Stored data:
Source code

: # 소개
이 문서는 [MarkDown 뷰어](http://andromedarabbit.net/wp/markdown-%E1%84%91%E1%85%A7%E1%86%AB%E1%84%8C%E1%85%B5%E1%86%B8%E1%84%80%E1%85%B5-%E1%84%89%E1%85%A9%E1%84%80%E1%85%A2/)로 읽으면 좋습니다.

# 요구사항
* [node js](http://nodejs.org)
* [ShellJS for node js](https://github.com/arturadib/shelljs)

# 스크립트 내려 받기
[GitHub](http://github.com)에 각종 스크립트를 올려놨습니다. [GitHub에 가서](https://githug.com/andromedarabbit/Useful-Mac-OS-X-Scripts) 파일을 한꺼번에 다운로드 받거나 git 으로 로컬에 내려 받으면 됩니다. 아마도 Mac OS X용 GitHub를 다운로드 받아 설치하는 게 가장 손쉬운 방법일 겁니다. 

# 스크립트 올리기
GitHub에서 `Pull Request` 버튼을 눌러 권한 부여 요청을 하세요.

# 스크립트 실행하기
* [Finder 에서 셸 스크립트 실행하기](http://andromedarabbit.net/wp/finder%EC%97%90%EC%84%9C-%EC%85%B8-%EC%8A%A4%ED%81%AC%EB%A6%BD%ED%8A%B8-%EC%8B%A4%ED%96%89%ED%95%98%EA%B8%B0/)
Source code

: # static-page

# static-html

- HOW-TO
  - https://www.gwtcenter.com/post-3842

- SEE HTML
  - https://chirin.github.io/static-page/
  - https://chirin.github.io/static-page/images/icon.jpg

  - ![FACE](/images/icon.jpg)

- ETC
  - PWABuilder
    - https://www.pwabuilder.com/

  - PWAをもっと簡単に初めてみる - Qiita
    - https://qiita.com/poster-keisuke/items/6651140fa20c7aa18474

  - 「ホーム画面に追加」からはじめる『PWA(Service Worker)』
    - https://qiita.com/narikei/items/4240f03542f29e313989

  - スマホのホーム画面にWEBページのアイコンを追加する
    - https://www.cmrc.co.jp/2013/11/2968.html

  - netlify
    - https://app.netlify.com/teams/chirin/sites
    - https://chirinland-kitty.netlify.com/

— Instructions to follow —
Copy out each line of the data that includes the string "images".

— Answer below —
  - https://chirin.github.io/static-page/images/icon.jpg
  - ![FACE](/images/icon.jpg)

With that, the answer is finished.